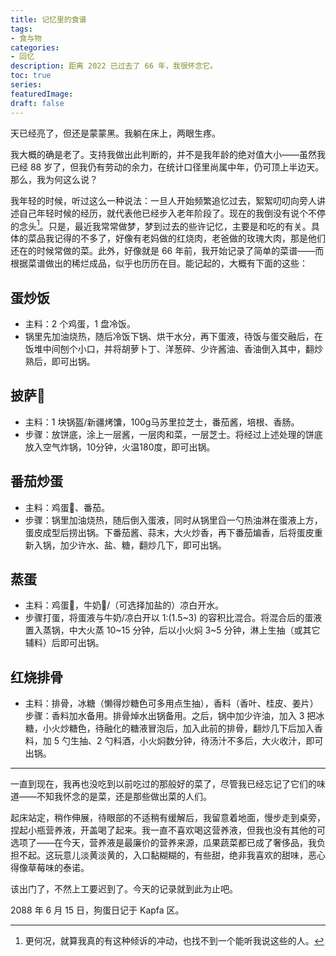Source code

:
 ```yaml
---
title: 记忆里的食谱
tags: 
- 食与物
categories:
- 回忆
description: 距离 2022 已过去了 66 年，我很怀念它。
toc: true
series:
featuredImage:
draft: false
---
```







天已经亮了，但还是蒙蒙黑。我躺在床上，两眼生疼。

我大概的确是老了。支持我做出此判断的，并不是我年龄的绝对值大小——虽然我已经 88 岁了，但我仍有劳动的余力，在统计口径里尚属中年，仍可顶上半边天。那么，我为何这么说？

我年轻的时候，听过这么一种说法：一旦人开始频繁追忆过去，絮絮叨叨向旁人讲述自己年轻时候的经历，就代表他已经步入老年阶段了。现在的我倒没有说个不停的念头[^1]。只是，最近我常常做梦，梦到过去的些许记忆，主要是和吃的有关。具体的菜品我记得的不多了，好像有老妈做的红烧肉，老爸做的玫瑰大肉，那是他们还在的时候常做的菜。此外，好像就是 66 年前，我开始记录了简单的菜谱——而根据菜谱做出的稀烂成品，似乎也历历在目。能记起的，大概有下面的这些：



## 蛋炒饭

- 主料：2 个鸡蛋，1 盘冷饭。
- 锅里先加油烧热，随后冷饭下锅、烘干水分，再下蛋液，待饭与蛋交融后，在饭堆中间刨个小口，并将胡萝卜丁、洋葱碎、少许酱油、香油倒入其中，翻炒熟后，即可出锅。




## 披萨🍕


- 主料：1 块锅盔/新疆烤馕，100g马苏里拉芝士，番茄酱，培根、香肠。
- 步骤：放饼底，涂上一层酱，一层肉和菜，一层芝士。将经过上述处理的饼底放入空气炸锅，10分钟，火温180度，即可出锅。



## 番茄炒蛋


- 主料：鸡蛋🥚、番茄。
- 步骤：锅里加油烧热，随后倒入蛋液，同时从锅里舀一勺热油淋在蛋液上方，蛋皮成型后捞出锅。下番茄酱、蒜末，大火炒香，再下番茄煸香，后将蛋皮重新入锅，加少许水、盐、糖，翻炒几下，即可出锅。




## 蒸蛋


- 主料：鸡蛋🥚，牛奶🥛/（可选择加盐的）凉白开水。
- 步骤打蛋，将蛋液与牛奶/凉白开以 1:(1.5~3) 的容积比混合。将混合后的蛋液置入蒸锅，中大火蒸 10~15 分钟，后以小火焖 3~5 分钟，淋上生抽（或其它辅料）后即可出锅。




## 红烧排骨

- 主料：排骨，冰糖（懒得炒糖色可多用点生抽），香料（香叶、桂皮、姜片）
 步骤：香料加水备用。排骨焯水出锅备用。之后，锅中加少许油，加入 3 把冰糖，小火炒糖色，待融化的糖液冒泡后，加入此前的排骨，翻炒几下后加入香料，加 5 勺生抽、2 勺料酒，小火焖数分钟，待汤汁不多后，大火收汁，即可出锅。


---

一直到现在，我再也没吃到以前吃过的那般好的菜了，尽管我已经忘记了它们的味道——不知我怀念的是菜，还是那些做出菜的人们。

起床站定，稍作伸展，待眼部的不适稍有缓解后，我留意着地面，慢步走到桌旁，捏起小瓶营养液，开盖喝了起来。我一直不喜欢喝这营养液，但我也没有其他的可选项了——在今天，营养液是最廉价的营养来源，瓜果蔬菜都已成了奢侈品，我负担不起。这玩意儿淡黄淡黄的，入口黏糊糊的，有些甜，绝非我喜欢的甜味，恶心得像草莓味的泰诺。

该出门了，不然上工要迟到了。今天的记录就到此为止吧。

2088 年 6 月 15 日，狗蛋日记于 Kapfa 区。

[^1]:更何况，就算我真的有这种倾诉的冲动，也找不到一个能听我说这些的人。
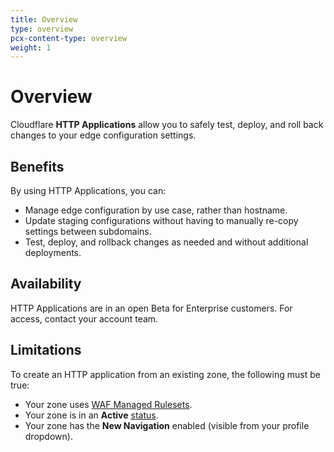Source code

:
 ```yaml
---
title: Overview
type: overview
pcx-content-type: overview
weight: 1
---
```


# Overview

Cloudflare **HTTP Applications** allow you to safely test, deploy, and roll back changes to your edge configuration settings.

## Benefits

By using HTTP Applications, you can:

- Manage edge configuration by use case, rather than hostname.
- Update staging configurations without having to manually re-copy settings between subdomains.
- Test, deploy, and rollback changes as needed and without additional deployments.

## Availability

HTTP Applications are in an open Beta for Enterprise customers. For access, contact your account team.

## Limitations

To create an HTTP application from an existing zone, the following must be true:

- Your zone uses [WAF Managed Rulesets](https://support.cloudflare.com/hc/en-us/articles/5995821690637).
- Your zone is in an **Active** [status](/dns/zone-setups/reference/domain-status/).
- Your zone has the **New Navigation** enabled (visible from your profile dropdown).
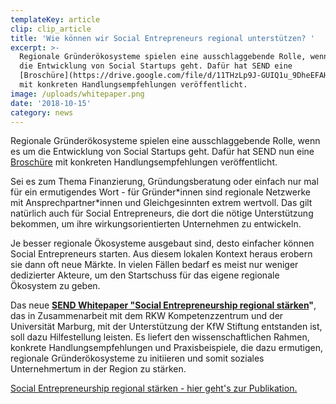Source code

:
 ```yaml
---
templateKey: article
clip: clip_article
title: 'Wie können wir Social Entrepreneurs regional unterstützen? '
excerpt: >-
  Regionale Gründerökosysteme spielen eine ausschlaggebende Rolle, wenn es um
  die Entwicklung von Social Startups geht. Dafür hat SEND eine
  [Broschüre](https://drive.google.com/file/d/11THzLp9J-GUIQ1u_9DheEFAH9JcFzXod/view?usp=sharing)
  mit konkreten Handlungsempfehlungen veröffentlicht.
image: /uploads/whitepaper.png
date: '2018-10-15'
category: news
---
```

Regionale Gründerökosysteme spielen eine ausschlaggebende Rolle, wenn es um die Entwicklung von Social Startups geht. Dafür hat SEND nun eine [Broschüre](https://drive.google.com/file/d/11THzLp9J-GUIQ1u_9DheEFAH9JcFzXod/view?usp=sharing) mit konkreten Handlungsempfehlungen veröffentlicht.

Sei es zum Thema Finanzierung, Gründungsberatung oder einfach nur mal für ein ermutigendes Wort - für Gründer\*innen sind regionale Netzwerke mit Ansprechpartner\*innen und Gleichgesinnten extrem wertvoll. Das gilt natürlich auch für Social Entrepreneurs, die dort die nötige Unterstützung bekommen, um ihre wirkungsorientierten Unternehmen zu entwickeln. 

Je besser regionale Ökosysteme ausgebaut sind, desto einfacher können Social Entrepreneurs starten. Aus diesem lokalen Kontext heraus erobern sie dann oft neue Märkte.  In vielen Fällen bedarf es meist nur weniger dedizierter Akteure, um den Startschuss für das eigene regionale Ökosystem zu geben.

Das neue [**SEND Whitepaper "Social Entrepreneurship regional stärken**](https://drive.google.com/file/d/11THzLp9J-GUIQ1u_9DheEFAH9JcFzXod/view?usp=sharing)**"**, das in Zusammenarbeit mit dem RKW Kompetenzzentrum und der Universität Marburg, mit der Unterstützung der KfW Stiftung entstanden ist, soll dazu Hilfestellung leisten. Es liefert den wissenschaftlichen Rahmen, konkrete Handlungsempfehlungen und Praxisbeispiele, die dazu ermutigen, regionale Gründerökosysteme zu initiieren und somit soziales Unternehmertum in der Region zu stärken.





[Social Entrepreneurship regional stärken - hier geht's zur Publikation.](https://drive.google.com/file/d/11THzLp9J-GUIQ1u_9DheEFAH9JcFzXod/view?usp=sharing)
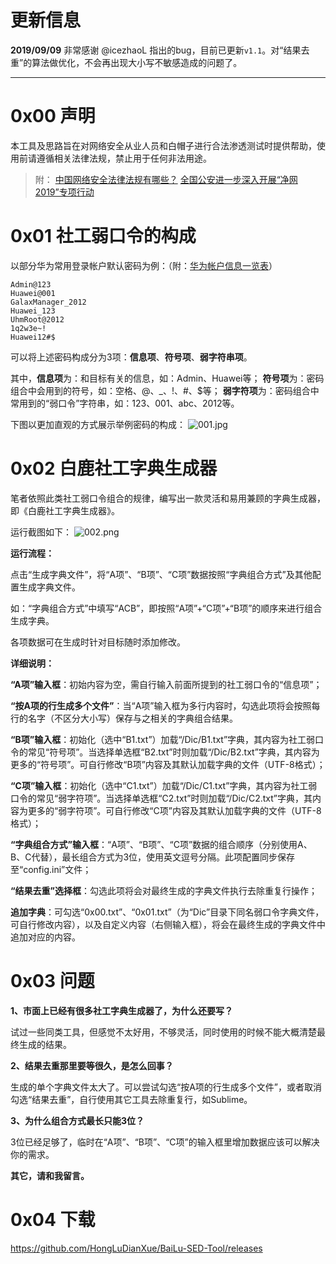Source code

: # 更新信息

**2019/09/09**	非常感谢 @icezhaoL 指出的bug，目前已更新`v1.1`。对“结果去重”的算法做优化，不会再出现大小写不敏感造成的问题了。

------

# 0x00 声明

本工具及思路旨在对网络安全从业人员和白帽子进行合法渗透测试时提供帮助，使用前请遵循相关法律法规，禁止用于任何非法用途。

> 附：
> [中国网络安全法律法规有哪些？](http://www.64365.com/zs/788204.aspx)
> [全国公安进一步深入开展“净网2019”专项行动](http://news.cpd.com.cn/n3559/201904/t20190415_835731.html)

# 0x01 社工弱口令的构成

以部分华为常用登录帐户默认密码为例：（附：[华为帐户信息一览表](http://support.huawei.com/enterprise/docinforeader!loadDocument1.action?contentId=DOC1000028274&partNo=10062)）

```
Admin@123
Huawei@001
GalaxManager_2012
Huawei_123
UhmRoot@2012
1q2w3e~!
Huawei12#$
```



可以将上述密码构成分为3项：**信息项**、**符号项**、**弱字符串项**。

其中，**信息项**为：和目标有关的信息，如：Admin、Huawei等；
**符号项**为：密码组合中会用到的符号，如：空格、@、_、!、#、$等；
**弱字符项**为：密码组合中常用到的“弱口令”字符串，如：123、001、abc、2012等。



下图以更加直观的方式展示举例密码的构成：
![001.jpg](https://i.loli.net/2019/05/13/5cd928e58734890557.jpg)

# 0x02 白鹿社工字典生成器

笔者依照此类社工弱口令组合的规律，编写出一款灵活和易用兼顾的字典生成器，即《白鹿社工字典生成器》。

运行截图如下：
![002.png](https://i.loli.net/2019/08/15/XE5KzcLRpiOaHms.png)



**运行流程：**

点击“生成字典文件”，将“A项”、“B项”、“C项”数据按照“字典组合方式”及其他配置生成字典文件。

如：“字典组合方式”中填写“ACB”，即按照“A项”+“C项”+“B项”的顺序来进行组合生成字典。

各项数据可在生成时针对目标随时添加修改。



**详细说明：**

**“A项”输入框**：初始内容为空，需自行输入前面所提到的社工弱口令的“信息项”；

**“按A项的行生成多个文件”**：当“A项”输入框为多行内容时，勾选此项将会按照每行的名字（不区分大小写）保存与之相关的字典组合结果。

**“B项”输入框**：初始化（选中“B1.txt”）加载“/Dic/B1.txt”字典，其内容为社工弱口令的常见“符号项”。当选择单选框“B2.txt”时则加载“/Dic/B2.txt”字典，其内容为更多的“符号项”。可自行修改“B项”内容及其默认加载字典的文件（UTF-8格式）；

**“C项”输入框**：初始化（选中“C1.txt”）加载“/Dic/C1.txt”字典，其内容为社工弱口令的常见“弱字符项”。当选择单选框“C2.txt”时则加载“/Dic/C2.txt”字典，其内容为更多的“弱字符项”。可自行修改“C项”内容及其默认加载字典的文件（UTF-8格式）；

**“字典组合方式”输入框**：“A项”、“B项”、“C项”数据的组合顺序（分别使用A、B、C代替），最长组合方式为3位，使用英文逗号分隔。此项配置同步保存至“config.ini”文件；

**“结果去重”选择框**：勾选此项将会对最终生成的字典文件执行去除重复行操作；

**追加字典**：可勾选“0x00.txt”、“0x01.txt”（为“Dic”目录下同名弱口令字典文件，可自行修改内容），以及自定义内容（右侧输入框），将会在最终生成的字典文件中追加对应的内容。

# 0x03 问题

**1、市面上已经有很多社工字典生成器了，为什么还要写？**

试过一些同类工具，但感觉不太好用，不够灵活，同时使用的时候不能大概清楚最终生成的结果。

**2、结果去重那里要等很久，是怎么回事？**

生成的单个字典文件太大了。可以尝试勾选“按A项的行生成多个文件”，或者取消勾选“结果去重”，自行使用其它工具去除重复行，如Sublime。

**3、为什么组合方式最长只能3位？**

3位已经足够了，临时在“A项”、“B项”、“C项”的输入框里增加数据应该可以解决你的需求。

**其它，请和我留言。**

# 0x04 下载

https://github.com/HongLuDianXue/BaiLu-SED-Tool/releases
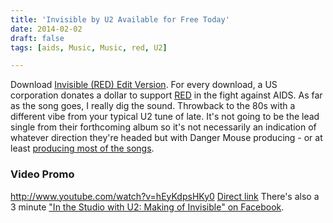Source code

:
 ```yaml
---
title: 'Invisible by U2 Available for Free Today'
date: 2014-02-02
draft: false
tags: [aids, Music, Music, red, U2]

---
```


Download [Invisible (RED) Edit Version](https://itunes.apple.com/ca/album/invisible-red-edit-version/id808571195?uo=4&at=10l4Ki). For every download, a US corporation donates a dollar to support [RED](http://www.red.org) in the fight against AIDS. As far as the song goes, I really dig the sound. Throwback to the 80s with a different vibe from your typical U2 tune of late. It's not going to be the lead single from their forthcoming album so it's not necessarily an indication of whatever direction they're headed but with Danger Mouse producing - or at least [producing most of the songs](http://www.usatoday.com/story/life/music/2014/01/31/a-conversation-with-bono/5036165/).

### Video Promo

http://www.youtube.com/watch?v=hEyKdpsHKy0 [Direct link](http://www.youtube.com/watch?v=hEyKdpsHKy0) There's also a 3 minute ["In the Studio with U2: Making of Invisible" on Facebook](https://www.facebook.com/photo.php?v=10152956815051686).[](https://itunes.apple.com/ca/album/invisible-red-edit-version/id808571195?uo=4&at=10l4Ki)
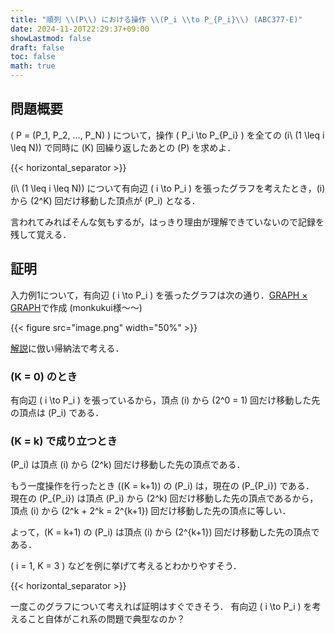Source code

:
 ```yaml
---
title: "順列 \\(P\\) における操作 \\(P_i \\to P_{P_i}\\) (ABC377-E)"
date: 2024-11-20T22:29:37+09:00
showLastmod: false
draft: false
toc: false
math: true
---
```


## 問題概要
\( P = (P_1, P_2, ..., P_N) \) について，操作 \( P_i \to P_{P_i} \) を全ての \(i\ (1 \leq i \leq N)\) で同時に \(K\) 回繰り返したあとの \(P\) を求めよ．

{{< horizontal_separator >}}

\(i\ (1 \leq i \leq N)\) について有向辺 \( i \to P_i \) を張ったグラフを考えたとき，\(i\) から \(2^K\) 回だけ移動した頂点が \(P_i\) となる．

言われてみればそんな気もするが，はっきり理由が理解できていないので記録を残して覚える．

## 証明
入力例1について，有向辺 \( i \to P_i \) を張ったグラフは次の通り．[GRAPH × GRAPH](https://hello-world-494ec.firebaseapp.com/index.html)で作成 (monkukui様～～)

{{< figure src="image.png" width="50%" >}}

[解説](https://atcoder.jp/contests/abc377/editorial/11238)に倣い帰納法で考える．

### \(K = 0\) のとき
有向辺 \( i \to P_i \) を張っているから，頂点 \(i\) から \(2^0 = 1\) 回だけ移動した先の頂点は \(P_i\) である．

### \(K = k\) で成り立つとき
\(P_i\) は頂点 \(i\) から \(2^k\) 回だけ移動した先の頂点である．

もう一度操作を行ったとき (\(K = k+1\)) の \(P_i\) は，現在の \(P_{P_i}\) である．
現在の \(P_{P_i}\) は頂点 \(P_i\) から \(2^k\) 回だけ移動した先の頂点であるから，頂点 \(i\) から \(2^k + 2^k = 2^{k+1}\) 回だけ移動した先の頂点に等しい．

よって，\(K = k+1\) の \(P_i\) は頂点 \(i\) から \(2^{k+1}\) 回だけ移動した先の頂点である．

\( i = 1, K = 3 \) などを例に挙げて考えるとわかりやすそう．

{{< horizontal_separator >}}

一度このグラフについて考えれば証明はすぐできそう．
有向辺 \( i \to P_i \) を考えること自体がこれ系の問題で典型なのか？
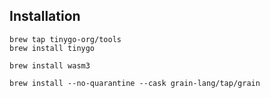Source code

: ## Installation

```
brew tap tinygo-org/tools
brew install tinygo

brew install wasm3

brew install --no-quarantine --cask grain-lang/tap/grain
```


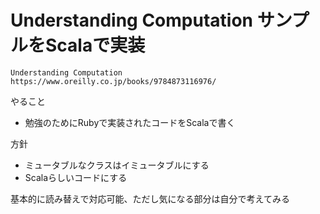 # Understanding Computation サンプルをScalaで実装

```
Understanding Computation
https://www.oreilly.co.jp/books/9784873116976/
```

やること  
- 勉強のためにRubyで実装されたコードをScalaで書く  

方針
- ミュータブルなクラスはイミュータブルにする
- Scalaらしいコードにする

基本的に読み替えで対応可能、ただし気になる部分は自分で考えてみる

━━━━━━━━━━━━━━━━━━━━━━━━━━━━━━

*Problem to work on:*
What the answer needs is every line from the data above with "弱字符项" in it.

*Response for this exercise:*
**弱字符项**为：密码组合中常用到的“弱口令”字符串，如：123、001、abc、2012等。
**“C项”输入框**：初始化（选中“C1.txt”）加载“/Dic/C1.txt”字典，其内容为社工弱口令的常见“弱字符项”。当选择单选框“C2.txt”时则加载“/Dic/C2.txt”字典，其内容为更多的“弱字符项”。可自行修改“C项”内容及其默认加载字典的文件（UTF-8格式）；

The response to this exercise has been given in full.